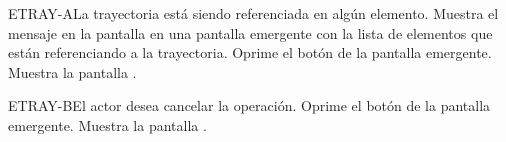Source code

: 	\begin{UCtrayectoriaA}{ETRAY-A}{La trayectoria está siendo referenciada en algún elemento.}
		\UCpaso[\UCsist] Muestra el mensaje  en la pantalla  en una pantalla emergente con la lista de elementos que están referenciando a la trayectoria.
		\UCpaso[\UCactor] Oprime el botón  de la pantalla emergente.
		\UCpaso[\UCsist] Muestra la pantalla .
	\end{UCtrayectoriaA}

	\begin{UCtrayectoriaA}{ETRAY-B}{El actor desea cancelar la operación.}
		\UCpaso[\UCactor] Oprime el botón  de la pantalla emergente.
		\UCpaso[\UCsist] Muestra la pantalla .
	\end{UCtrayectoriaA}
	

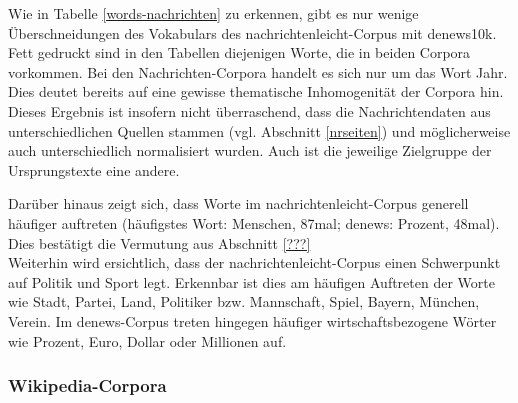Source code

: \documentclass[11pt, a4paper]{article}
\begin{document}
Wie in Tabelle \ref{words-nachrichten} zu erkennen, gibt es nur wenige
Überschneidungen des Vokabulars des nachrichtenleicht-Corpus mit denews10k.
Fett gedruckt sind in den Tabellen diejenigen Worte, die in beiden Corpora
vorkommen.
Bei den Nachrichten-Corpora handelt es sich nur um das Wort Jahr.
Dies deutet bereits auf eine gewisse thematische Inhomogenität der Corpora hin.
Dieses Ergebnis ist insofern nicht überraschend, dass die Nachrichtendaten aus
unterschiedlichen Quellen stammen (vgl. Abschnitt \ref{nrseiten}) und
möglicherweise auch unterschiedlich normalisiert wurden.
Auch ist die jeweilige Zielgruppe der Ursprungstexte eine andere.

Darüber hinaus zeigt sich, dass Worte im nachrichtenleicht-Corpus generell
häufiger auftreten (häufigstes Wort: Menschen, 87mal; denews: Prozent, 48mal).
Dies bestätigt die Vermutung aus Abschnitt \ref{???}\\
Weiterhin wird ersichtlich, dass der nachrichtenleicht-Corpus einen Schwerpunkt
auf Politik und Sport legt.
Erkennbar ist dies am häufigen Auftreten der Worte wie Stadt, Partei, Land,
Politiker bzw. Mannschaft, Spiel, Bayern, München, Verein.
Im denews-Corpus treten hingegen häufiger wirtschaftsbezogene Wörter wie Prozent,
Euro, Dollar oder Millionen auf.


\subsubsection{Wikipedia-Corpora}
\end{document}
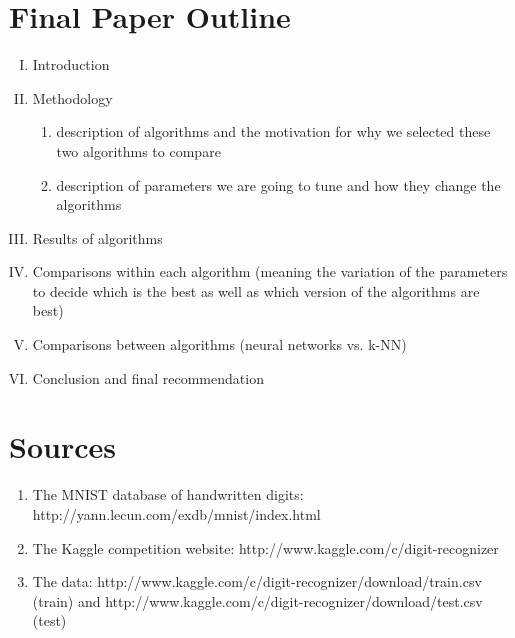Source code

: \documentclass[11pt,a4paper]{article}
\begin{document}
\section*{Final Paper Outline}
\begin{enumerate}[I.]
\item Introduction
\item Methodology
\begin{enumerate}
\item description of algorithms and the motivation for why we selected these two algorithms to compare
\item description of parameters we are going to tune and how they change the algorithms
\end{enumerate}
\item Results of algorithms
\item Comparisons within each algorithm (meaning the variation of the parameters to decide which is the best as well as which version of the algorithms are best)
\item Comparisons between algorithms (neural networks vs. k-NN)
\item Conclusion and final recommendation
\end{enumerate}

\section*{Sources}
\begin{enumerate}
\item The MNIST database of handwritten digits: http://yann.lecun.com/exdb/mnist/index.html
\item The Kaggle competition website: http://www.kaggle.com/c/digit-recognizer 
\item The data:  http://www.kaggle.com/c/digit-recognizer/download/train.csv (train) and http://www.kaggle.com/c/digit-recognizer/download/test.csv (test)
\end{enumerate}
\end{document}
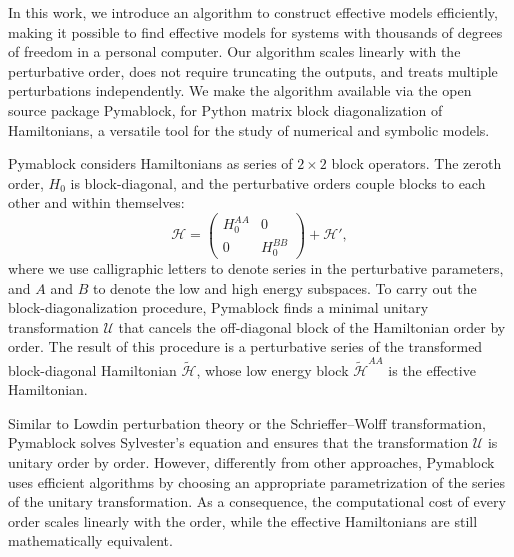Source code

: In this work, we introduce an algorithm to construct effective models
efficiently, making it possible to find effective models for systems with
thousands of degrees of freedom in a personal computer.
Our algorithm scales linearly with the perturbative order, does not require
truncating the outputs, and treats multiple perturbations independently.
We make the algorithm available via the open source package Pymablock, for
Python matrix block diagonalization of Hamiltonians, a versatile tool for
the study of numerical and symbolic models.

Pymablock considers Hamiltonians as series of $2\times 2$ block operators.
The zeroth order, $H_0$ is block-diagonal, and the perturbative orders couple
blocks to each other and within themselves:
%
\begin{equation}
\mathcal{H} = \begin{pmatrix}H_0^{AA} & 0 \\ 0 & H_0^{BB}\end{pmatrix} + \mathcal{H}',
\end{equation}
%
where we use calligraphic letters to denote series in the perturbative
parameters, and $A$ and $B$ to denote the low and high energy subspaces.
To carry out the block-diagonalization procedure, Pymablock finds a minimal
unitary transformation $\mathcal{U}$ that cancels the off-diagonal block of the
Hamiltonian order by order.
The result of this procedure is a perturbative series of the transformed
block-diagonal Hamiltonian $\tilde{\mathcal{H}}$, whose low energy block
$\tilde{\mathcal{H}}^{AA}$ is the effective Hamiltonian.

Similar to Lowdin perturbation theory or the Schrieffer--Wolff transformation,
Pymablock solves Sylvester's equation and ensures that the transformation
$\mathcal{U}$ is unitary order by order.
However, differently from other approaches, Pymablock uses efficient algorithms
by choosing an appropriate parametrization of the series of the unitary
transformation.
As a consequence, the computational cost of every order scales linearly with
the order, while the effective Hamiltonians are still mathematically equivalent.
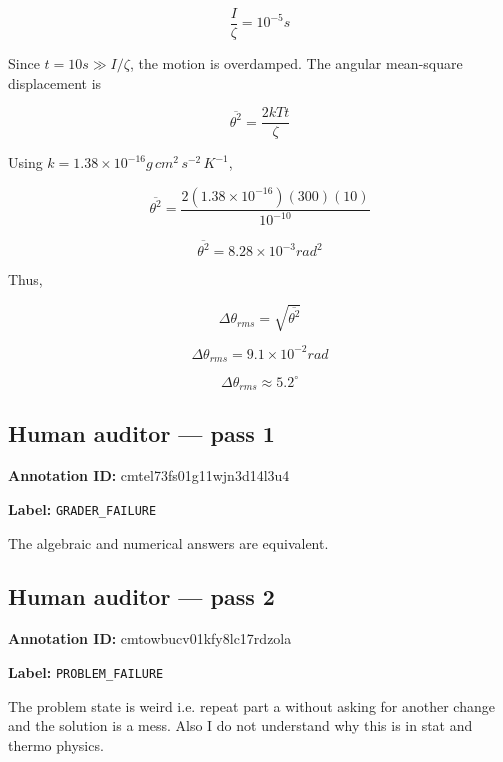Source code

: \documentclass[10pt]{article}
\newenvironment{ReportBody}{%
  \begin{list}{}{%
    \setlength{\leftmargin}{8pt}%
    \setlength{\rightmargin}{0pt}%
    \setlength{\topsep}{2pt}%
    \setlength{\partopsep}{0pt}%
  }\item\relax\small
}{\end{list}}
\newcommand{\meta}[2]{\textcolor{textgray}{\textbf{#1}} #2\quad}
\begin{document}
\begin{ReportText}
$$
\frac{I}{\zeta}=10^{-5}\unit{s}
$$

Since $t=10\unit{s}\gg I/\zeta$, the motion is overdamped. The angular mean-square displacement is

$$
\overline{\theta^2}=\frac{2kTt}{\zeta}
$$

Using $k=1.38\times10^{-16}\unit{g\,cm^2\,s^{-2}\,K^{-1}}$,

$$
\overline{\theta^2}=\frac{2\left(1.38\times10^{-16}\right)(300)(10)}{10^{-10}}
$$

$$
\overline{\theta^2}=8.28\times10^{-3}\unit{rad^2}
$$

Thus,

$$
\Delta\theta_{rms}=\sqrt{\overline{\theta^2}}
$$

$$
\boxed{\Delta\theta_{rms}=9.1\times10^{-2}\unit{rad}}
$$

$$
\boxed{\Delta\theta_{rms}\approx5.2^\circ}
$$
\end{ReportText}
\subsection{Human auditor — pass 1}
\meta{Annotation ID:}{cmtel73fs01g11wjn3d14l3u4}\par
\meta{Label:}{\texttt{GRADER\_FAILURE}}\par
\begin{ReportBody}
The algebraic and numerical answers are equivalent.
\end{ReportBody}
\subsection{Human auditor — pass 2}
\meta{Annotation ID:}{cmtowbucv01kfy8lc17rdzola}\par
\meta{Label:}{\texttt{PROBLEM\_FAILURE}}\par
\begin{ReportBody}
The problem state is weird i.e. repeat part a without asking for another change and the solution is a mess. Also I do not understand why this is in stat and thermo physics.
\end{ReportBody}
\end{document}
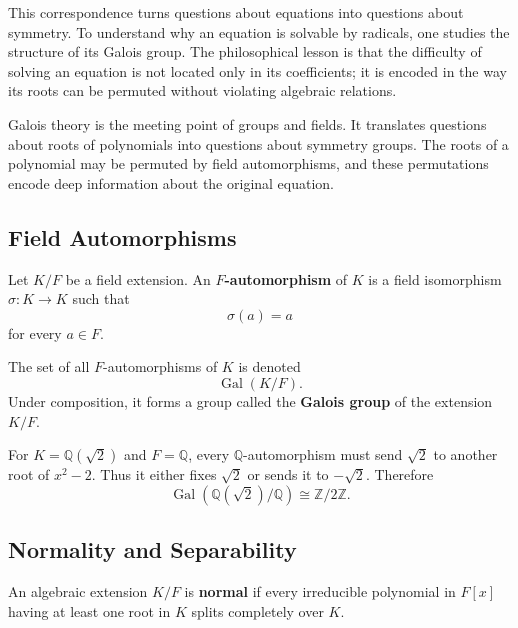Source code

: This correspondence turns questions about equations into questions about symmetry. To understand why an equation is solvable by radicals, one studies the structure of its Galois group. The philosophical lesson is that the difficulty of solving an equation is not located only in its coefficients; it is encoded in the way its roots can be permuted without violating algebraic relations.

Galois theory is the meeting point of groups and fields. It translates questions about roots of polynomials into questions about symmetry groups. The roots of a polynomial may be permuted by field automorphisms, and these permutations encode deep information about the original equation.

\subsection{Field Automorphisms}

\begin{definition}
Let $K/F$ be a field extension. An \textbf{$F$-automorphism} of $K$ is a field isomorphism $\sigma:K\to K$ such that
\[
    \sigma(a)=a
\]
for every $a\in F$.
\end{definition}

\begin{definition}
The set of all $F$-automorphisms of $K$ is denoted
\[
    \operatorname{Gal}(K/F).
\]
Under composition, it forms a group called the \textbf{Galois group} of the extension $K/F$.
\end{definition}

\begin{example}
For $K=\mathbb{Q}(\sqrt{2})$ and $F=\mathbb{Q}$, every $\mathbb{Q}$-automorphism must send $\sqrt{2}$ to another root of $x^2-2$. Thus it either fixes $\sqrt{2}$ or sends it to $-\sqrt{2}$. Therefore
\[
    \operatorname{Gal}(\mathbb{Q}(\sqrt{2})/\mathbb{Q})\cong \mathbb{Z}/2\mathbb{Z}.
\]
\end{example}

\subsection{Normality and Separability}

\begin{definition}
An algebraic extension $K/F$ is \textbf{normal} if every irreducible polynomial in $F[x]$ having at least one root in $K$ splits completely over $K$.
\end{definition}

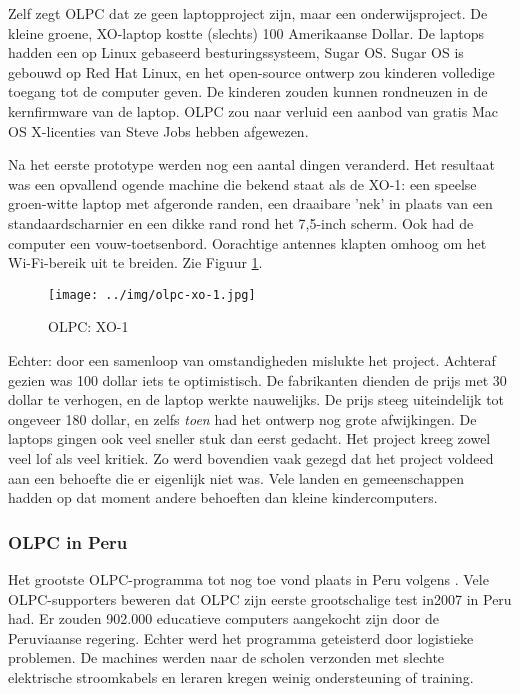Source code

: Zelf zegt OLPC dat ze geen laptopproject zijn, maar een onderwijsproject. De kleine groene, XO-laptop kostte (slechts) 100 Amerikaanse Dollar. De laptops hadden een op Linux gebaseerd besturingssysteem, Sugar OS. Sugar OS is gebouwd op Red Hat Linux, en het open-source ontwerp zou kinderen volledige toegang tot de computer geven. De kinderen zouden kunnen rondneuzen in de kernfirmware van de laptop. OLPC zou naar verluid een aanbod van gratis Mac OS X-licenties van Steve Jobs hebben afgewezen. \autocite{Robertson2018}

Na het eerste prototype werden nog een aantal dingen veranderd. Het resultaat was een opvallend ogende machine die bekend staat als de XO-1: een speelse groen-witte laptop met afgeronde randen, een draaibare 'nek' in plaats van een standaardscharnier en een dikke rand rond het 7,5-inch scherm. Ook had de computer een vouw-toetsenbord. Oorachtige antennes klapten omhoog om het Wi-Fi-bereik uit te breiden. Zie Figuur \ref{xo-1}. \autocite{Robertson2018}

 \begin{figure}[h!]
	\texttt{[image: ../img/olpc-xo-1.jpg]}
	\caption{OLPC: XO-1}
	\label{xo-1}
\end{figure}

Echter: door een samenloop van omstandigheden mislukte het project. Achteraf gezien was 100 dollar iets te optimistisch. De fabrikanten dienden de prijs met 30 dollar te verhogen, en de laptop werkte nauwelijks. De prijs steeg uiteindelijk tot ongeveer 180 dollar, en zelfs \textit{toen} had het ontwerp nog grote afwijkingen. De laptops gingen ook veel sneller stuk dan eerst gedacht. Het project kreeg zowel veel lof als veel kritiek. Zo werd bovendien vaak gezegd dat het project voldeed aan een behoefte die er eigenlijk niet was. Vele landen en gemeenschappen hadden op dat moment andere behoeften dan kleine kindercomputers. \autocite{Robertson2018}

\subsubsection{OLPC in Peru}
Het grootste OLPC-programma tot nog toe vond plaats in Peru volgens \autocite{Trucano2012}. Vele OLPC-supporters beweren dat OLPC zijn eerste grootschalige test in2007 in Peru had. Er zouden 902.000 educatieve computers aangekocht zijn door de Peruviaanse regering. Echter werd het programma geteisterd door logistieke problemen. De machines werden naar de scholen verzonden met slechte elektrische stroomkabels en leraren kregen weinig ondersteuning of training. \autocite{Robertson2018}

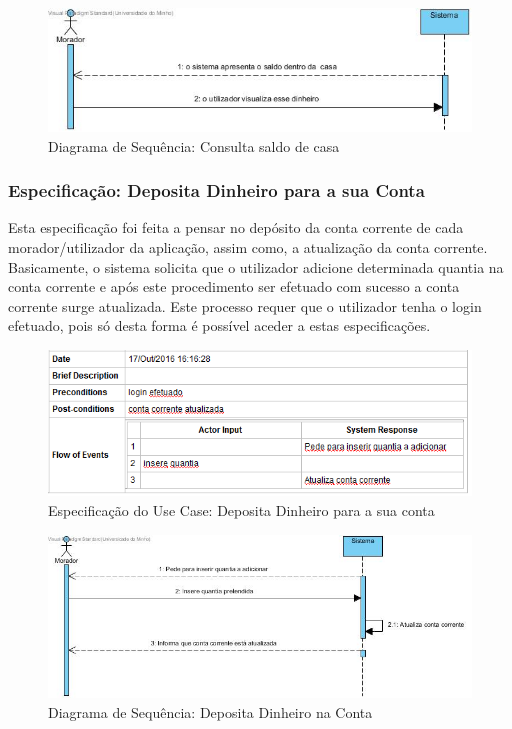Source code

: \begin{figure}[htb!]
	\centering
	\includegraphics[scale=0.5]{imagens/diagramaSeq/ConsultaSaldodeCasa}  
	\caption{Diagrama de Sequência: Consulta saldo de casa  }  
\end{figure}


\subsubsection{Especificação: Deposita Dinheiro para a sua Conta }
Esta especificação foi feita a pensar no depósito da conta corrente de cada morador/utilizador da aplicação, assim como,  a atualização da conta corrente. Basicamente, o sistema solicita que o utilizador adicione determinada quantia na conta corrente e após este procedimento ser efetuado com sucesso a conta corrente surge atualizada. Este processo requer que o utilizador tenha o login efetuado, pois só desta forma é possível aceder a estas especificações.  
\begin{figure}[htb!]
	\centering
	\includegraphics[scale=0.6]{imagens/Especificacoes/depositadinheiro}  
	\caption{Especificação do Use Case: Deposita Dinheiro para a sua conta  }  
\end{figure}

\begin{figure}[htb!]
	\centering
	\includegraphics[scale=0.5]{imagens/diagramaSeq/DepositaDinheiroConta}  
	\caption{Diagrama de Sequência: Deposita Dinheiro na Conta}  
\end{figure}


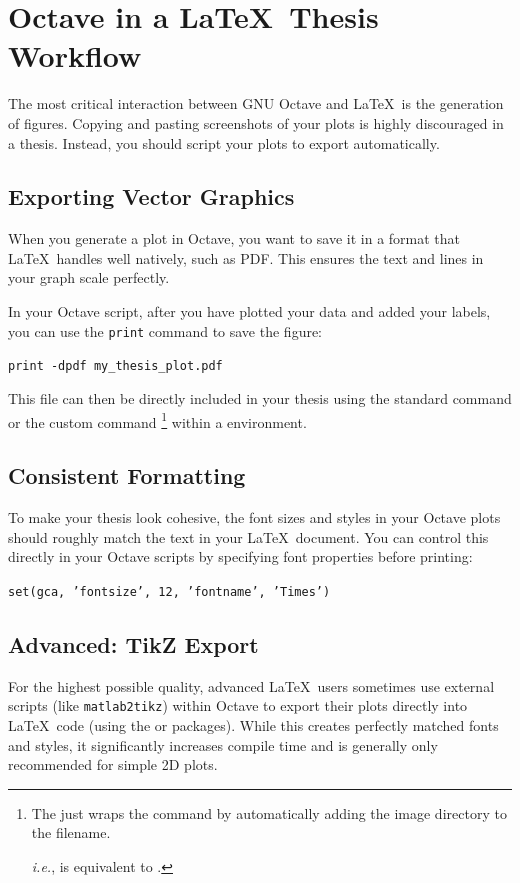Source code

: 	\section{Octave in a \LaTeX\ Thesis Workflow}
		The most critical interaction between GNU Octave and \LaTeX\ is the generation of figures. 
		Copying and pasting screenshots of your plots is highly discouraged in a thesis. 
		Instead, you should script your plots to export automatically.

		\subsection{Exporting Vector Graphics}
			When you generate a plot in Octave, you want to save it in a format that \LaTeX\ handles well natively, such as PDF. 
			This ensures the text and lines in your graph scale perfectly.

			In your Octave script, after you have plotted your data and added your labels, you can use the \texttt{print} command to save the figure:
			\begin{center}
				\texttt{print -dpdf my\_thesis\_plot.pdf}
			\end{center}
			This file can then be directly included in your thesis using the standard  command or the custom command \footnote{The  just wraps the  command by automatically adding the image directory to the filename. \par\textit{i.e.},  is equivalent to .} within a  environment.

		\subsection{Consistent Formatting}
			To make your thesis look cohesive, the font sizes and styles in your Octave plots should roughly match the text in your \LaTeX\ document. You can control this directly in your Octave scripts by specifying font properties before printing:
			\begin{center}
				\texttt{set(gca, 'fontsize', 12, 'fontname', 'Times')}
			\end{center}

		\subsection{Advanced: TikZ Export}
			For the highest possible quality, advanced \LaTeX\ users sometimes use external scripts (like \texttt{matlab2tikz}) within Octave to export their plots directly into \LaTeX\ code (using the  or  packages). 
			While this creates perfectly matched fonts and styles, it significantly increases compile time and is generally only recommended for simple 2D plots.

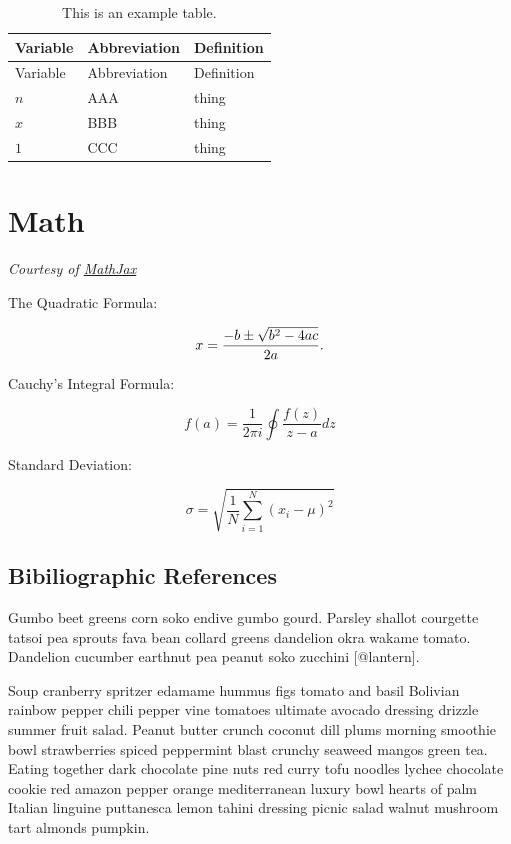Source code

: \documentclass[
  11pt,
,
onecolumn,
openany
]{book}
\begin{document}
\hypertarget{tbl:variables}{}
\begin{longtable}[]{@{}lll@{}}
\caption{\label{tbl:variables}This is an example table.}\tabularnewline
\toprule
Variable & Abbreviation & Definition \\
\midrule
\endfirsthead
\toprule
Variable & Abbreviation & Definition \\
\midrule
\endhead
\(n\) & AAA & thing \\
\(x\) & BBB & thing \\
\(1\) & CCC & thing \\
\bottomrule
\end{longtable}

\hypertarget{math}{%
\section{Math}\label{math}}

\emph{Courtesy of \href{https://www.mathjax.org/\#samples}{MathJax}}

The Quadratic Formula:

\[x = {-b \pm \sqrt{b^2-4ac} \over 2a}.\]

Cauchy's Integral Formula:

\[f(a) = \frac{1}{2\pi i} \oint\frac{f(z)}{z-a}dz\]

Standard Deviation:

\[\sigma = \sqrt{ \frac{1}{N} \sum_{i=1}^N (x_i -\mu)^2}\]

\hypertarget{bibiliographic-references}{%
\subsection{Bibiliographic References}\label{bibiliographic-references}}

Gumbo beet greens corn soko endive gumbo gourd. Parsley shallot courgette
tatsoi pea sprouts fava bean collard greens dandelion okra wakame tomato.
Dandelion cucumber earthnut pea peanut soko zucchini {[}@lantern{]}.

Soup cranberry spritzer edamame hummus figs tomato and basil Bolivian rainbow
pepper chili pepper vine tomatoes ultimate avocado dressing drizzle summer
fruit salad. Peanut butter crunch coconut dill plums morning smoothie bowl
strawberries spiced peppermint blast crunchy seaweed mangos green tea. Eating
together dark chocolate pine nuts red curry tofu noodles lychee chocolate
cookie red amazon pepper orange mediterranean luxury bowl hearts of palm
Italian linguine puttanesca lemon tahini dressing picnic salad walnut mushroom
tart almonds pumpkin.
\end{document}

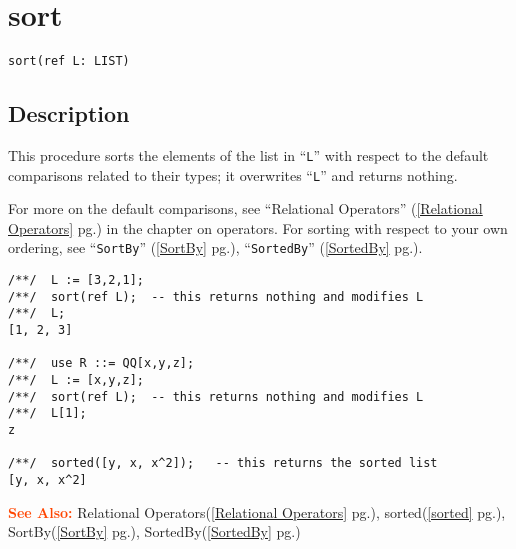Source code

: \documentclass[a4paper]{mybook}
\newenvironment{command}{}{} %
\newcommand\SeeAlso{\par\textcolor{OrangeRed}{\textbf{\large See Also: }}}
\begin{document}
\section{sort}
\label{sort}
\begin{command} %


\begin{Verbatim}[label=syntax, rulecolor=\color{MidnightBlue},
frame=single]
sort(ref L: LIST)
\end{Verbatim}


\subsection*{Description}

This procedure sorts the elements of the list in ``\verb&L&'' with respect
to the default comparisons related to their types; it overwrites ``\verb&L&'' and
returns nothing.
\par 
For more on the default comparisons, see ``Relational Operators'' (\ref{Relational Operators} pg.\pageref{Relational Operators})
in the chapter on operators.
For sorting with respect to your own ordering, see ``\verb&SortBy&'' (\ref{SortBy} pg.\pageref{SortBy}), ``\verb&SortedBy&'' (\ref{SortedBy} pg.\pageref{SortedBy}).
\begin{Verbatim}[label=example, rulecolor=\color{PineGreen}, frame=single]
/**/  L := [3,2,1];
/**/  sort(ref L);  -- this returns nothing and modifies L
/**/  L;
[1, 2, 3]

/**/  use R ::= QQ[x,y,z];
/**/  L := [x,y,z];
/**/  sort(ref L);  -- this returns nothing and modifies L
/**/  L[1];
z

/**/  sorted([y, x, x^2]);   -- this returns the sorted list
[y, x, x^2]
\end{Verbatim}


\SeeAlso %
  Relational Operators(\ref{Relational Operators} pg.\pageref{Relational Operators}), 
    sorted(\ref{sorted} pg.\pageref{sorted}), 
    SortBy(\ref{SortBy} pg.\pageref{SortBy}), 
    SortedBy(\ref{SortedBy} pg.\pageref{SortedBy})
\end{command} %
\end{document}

===============

> _Exercise aim_
Among the records above, extract exactly the lines from the line with "tatsoi pea sprouts" to the line with "pepper chili pepper", both lines included, and leave out the rest.

> _Exercise answer_
tatsoi pea sprouts fava bean collard greens dandelion okra wakame tomato.
Dandelion cucumber earthnut pea peanut soko zucchini {[}@lantern{]}.

Soup cranberry spritzer edamame hummus figs tomato and basil Bolivian rainbow
pepper chili pepper vine tomatoes ultimate avocado dressing drizzle summer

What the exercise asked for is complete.